- Born: Oleksandr Andriyovych Yefremov 10 April 1948 (age 78) Kryvyi Rih, Ukrainian SSR
- Education: National Metallurgical Academy of Ukraine, Kiev National Economic University
- Occupation: CEO
- Known for: General director, Karpaty Lviv

= Oleksandr Yefremov (functionary) =

Ukrainian association football functionary

Oleksandr Yefremov (Олександр Андрійович Єфремов; born 10 April 1948) is a Ukrainian association football functionary, who worked as a General director of FC Karpaty Lviv (2001, 2006–2008) and a General director of the Ukrainian Premier League (2009).

==Career==
He graduated from the Dnipropetrovsk Metallurgical Institute (specialization - metallurgical engineer) and the Kiev Institute of National Economy (economist).

He began his career in 1966 at the Chervonyi Zhovten brick factory in his native Kryvyi Rih.
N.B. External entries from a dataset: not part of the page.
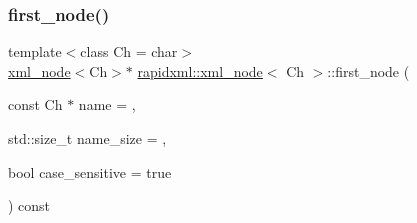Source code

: \subsubsection{\texorpdfstring{first\_node()}{first\_node()}}
{\footnotesize\ttfamily template$<$class Ch = char$>$ \\
\mbox{\hyperlink{classrapidxml_1_1xml__node}{xml\+\_\+node}}$<$Ch$>$$\ast$ \mbox{\hyperlink{classrapidxml_1_1xml__node}{rapidxml\+::xml\+\_\+node}}$<$ Ch $>$\+::first\+\_\+node (\begin{DoxyParamCaption}\item[{const Ch $\ast$}]{name = {},  }\item[{std\+::size\+\_\+t}]{name\+\_\+size = {},  }\item[{bool}]{case\+\_\+sensitive = {\ttfamily true} }\end{DoxyParamCaption}) const\hspace{0.3cm}{\ttfamily [inline]}}

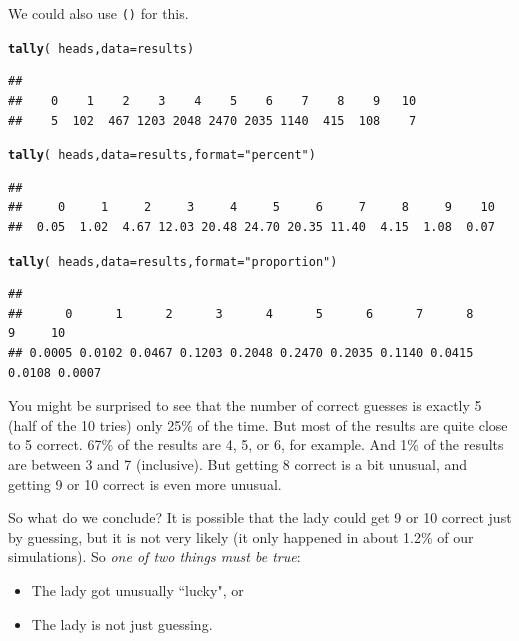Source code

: \documentclass[twoside]{book}
\makeatletter
\newcommand{\hlstr}[1]{\textcolor[rgb]{0.192,0.494,0.8}{#1}}%
\newcommand{\hlopt}[1]{\textcolor[rgb]{0,0,0}{#1}}%
\newcommand{\hlstd}[1]{\textcolor[rgb]{0.345,0.345,0.345}{#1}}%
\newcommand{\hlkwc}[1]{\textcolor[rgb]{0.333,0.667,0.333}{#1}}%
\newcommand{\hlkwd}[1]{\textcolor[rgb]{0.737,0.353,0.396}{\textbf{#1}}}%
\newenvironment{kframe}{%
 \def\at@end@of@kframe{}%
 \ifinner\ifhmode%
  \def\at@end@of@kframe{\end{minipage}}%
  \begin{minipage}{\columnwidth}%
 \fi\fi%
 \def\FrameCommand##1{\hskip\@totalleftmargin \hskip-\fboxsep
 \colorbox{shadecolor}{##1}\hskip-\fboxsep
     \hskip-\linewidth \hskip-\@totalleftmargin \hskip\columnwidth}%
 \MakeFramed {\advance\hsize-\width
   \@totalleftmargin\z@ \linewidth\hsize
   \@setminipage}}%
 {\par\unskip\endMakeFramed%
 \at@end@of@kframe}
\newenvironment{knitrout}{}{} %
\newcommand{\Rindex}[1]{\index{\texttt{#1}}}
\newcommand{\function}[1]{{\color{purple!75!blue}\texttt{\StrSubstitute{#1}{()}{}()}}\Rindex{#1}}
\newcounter{example}[section]
\makeatother
\begin{document}
We could also use \function{tally()} for this.
\begin{knitrout}
\color{fgcolor}\begin{kframe}
\begin{alltt}
\hlkwd{tally}\hlstd{(}\hlopt{~}\hlstd{heads,} \hlkwc{data} \hlstd{= results)}
\end{alltt}
\begin{verbatim}
## 
##    0    1    2    3    4    5    6    7    8    9   10 
##    5  102  467 1203 2048 2470 2035 1140  415  108    7
\end{verbatim}
\begin{alltt}
\hlkwd{tally}\hlstd{(}\hlopt{~}\hlstd{heads,} \hlkwc{data} \hlstd{= results,} \hlkwc{format} \hlstd{=} \hlstr{"percent"}\hlstd{)}
\end{alltt}
\begin{verbatim}
## 
##     0     1     2     3     4     5     6     7     8     9    10 
##  0.05  1.02  4.67 12.03 20.48 24.70 20.35 11.40  4.15  1.08  0.07
\end{verbatim}
\begin{alltt}
\hlkwd{tally}\hlstd{(}\hlopt{~}\hlstd{heads,} \hlkwc{data} \hlstd{= results,} \hlkwc{format} \hlstd{=} \hlstr{"proportion"}\hlstd{)}
\end{alltt}
\begin{verbatim}
## 
##      0      1      2      3      4      5      6      7      8      9     10 
## 0.0005 0.0102 0.0467 0.1203 0.2048 0.2470 0.2035 0.1140 0.0415 0.0108 0.0007
\end{verbatim}
\end{kframe}
\end{knitrout}


You might be surprised to see that the number of correct guesses
is exactly 5 (half of the 10 tries) only 
25\%
of the time.  But most of the results are quite close to 5 correct.
67\% of the results are 
4, 5, or 6, for example.
And 1\% of the results 
are  between 3 and 7 (inclusive).
But getting 8 correct is a bit unusual, and getting 9 or 10 correct is even 
more unusual.  

So what do we conclude?  It is possible that the lady could get 9 or 10 correct
just by guessing, but it is not very likely (it only happened in about
1.2\% of our simulations). 
So \emph{one of two things must be true}:
\begin{itemize}
\item The lady got unusually ``lucky", or 
\item The lady is not just guessing.
\end{itemize}
\end{document}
From 1967 he worked at the Kryvorizhstal metallurgical plant as a turbocharger driver, electrician and consequently as a head of department. In August 1991, he was appointed Deputy General Director for Economic Affairs (actually held this position since September 1989). Since 1995 - Head of the newly formed marketing department of the plant "Kryvorizhstal". After that he hold the next positions: 1995–1996 – Head of the Ministry of Industrial Policy of Ukraine; 1996–1998 – Deputy Chairman of the Board of the Index Bank; 1999–2001 he was the head of the GHG "Europe-II".

In 2001, when Petro Dyminskyi become a President of FC Karpaty Lviv, Yefremov was invited to head this team as its General Director. His next positions in the association football were: 2002–2004 – Executive Director of the public organization "Karpaty"; again a General Director of FC Karpaty Lviv from 2006 until 2008 and in 2009 he was appointed as a General Director of the Ukrainian Premier League.